Uniquely, the Home Office has kept National Archives assessors at bay. Samera Owusu Tutu hears the TNA bid for access.
The National Archives (TNA) has not had access to Home Office documents for over eight years, TNA director of information Carol Tullo told the Public
Administration Select Committee (PASC) on 22 July.
Tullo was giving evidence at a meeting on the preservation of files in the civil service. Since 2006, TNA has been carrying out information management assessments, which culminate in an action plans and recommendations, for all government departments – and the Home Office is now the only major department not to have been assessed.
Tullo explained that TNA has to be invited to carry out the assessment by individual departments. “There are some that have been a little unwilling,” she said. She added that she understands that “there is never a good time to have an audit or an assessment,” but made clear that she was looking forward to completing the Home Office work.
PASC member Paul Flynn asked whether TNA not being invited into the Home Office was connected “to the practice of the Home Office of destroying files without taking a record of their contents”: a reference to 114 documents — including a dossier from the 1980s alleging a Westminster paedophile ring — which the department last month announced were missing or destroyed.
Tullo denied any connection but Lib Dem MP Greg Mulholland pushed the point, asking whether the department had breached the Grigg recommendations – which set out how departments should assess the value of records and decide whether to keep them – in its handling of the missing files.
Tullo could not comment directly on the missing files or the ongoing inquiry into them, but conceded that the procedures were “clearly” not followed with regard to audit trails indicating who disposed of them and why.

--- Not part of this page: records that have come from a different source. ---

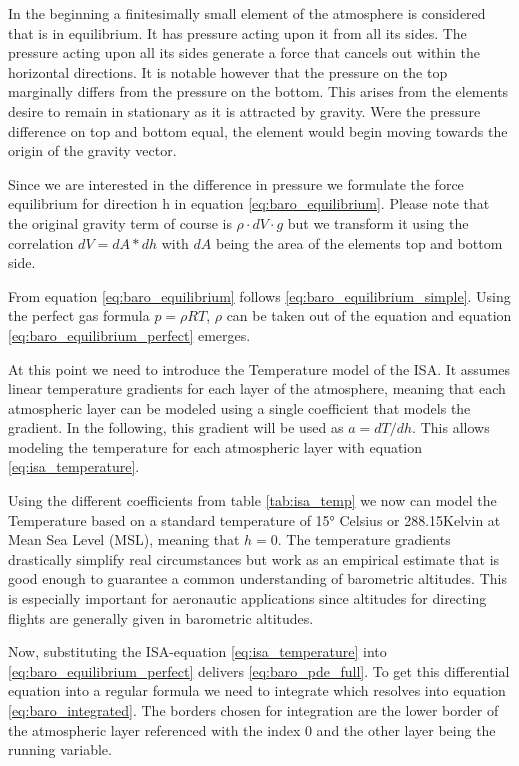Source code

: In the beginning a finitesimally small element of the atmosphere is considered that is in equilibrium. It has pressure acting upon it from all its sides. The pressure acting upon all its sides generate a force that cancels out within the horizontal directions. It is notable however that the pressure on the top marginally differs from the pressure on the bottom. This arises from the elements desire to remain in stationary as it is attracted by gravity. Were the pressure difference on top and bottom equal, the element would begin moving towards the origin of the gravity vector.

Since we are interested in the difference in pressure we formulate the force equilibrium for direction h in equation \ref{eq:baro_equilibrium}. Please note that the original gravity term of course is $\rho \cdot dV \cdot g$ but we transform it using the correlation $dV = dA * dh$ with $dA$ being the area of the elements top and bottom side.

From equation \ref{eq:baro_equilibrium} follows \ref{eq:baro_equilibrium_simple}. Using the perfect gas formula $p=\rho R T$, $\rho$ can be taken out of the equation and equation \ref{eq:baro_equilibrium_perfect} emerges.

At this point we need to introduce the Temperature model of the ISA. It assumes linear temperature gradients for each layer of the atmosphere, meaning that each atmospheric layer can be modeled using a single coefficient that models the gradient. In the following, this gradient will be used as $a=dT/dh$. This allows modeling the temperature for each atmospheric layer with equation \ref{eq:isa_temperature}.

Using the different coefficients from table \ref{tab:isa_temp} we now can model the Temperature based on a standard temperature of 15° Celsius or 288.15Kelvin at Mean Sea Level (MSL), meaning that $h=0$. The temperature gradients drastically simplify real circumstances but work as an empirical estimate that is good enough to guarantee a common understanding of barometric altitudes. This is especially important for aeronautic applications since altitudes for directing flights are generally given in barometric altitudes.

Now, substituting the ISA-equation \ref{eq:isa_temperature} into \ref{eq:baro_equilibrium_perfect} delivers \ref{eq:baro_pde_full}. To get this differential equation into a regular formula we need to integrate which resolves into equation \ref{eq:baro_integrated}. The borders chosen for integration are the lower border of the atmospheric layer referenced with the index 0 and the other layer being the running variable.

“There is no way there should have been a disposal decision that was not clearly followed,” she said, particularly because the documents had not been “discarded just at the end of an inquiry, policy report or a piece of work,” but kept “for a sufficiently long time to be on the system, to have a reference.”
She also noted that the fact that TNA has not had access to the Home Office’s documents does not help public confidence in the department’s record-keeping. Nonetheless, she indicated that TNA has confidence in civil servants’ abilities to decide what records should be kept, saying that “government organisations are the best-placed bodies to understand their own information.”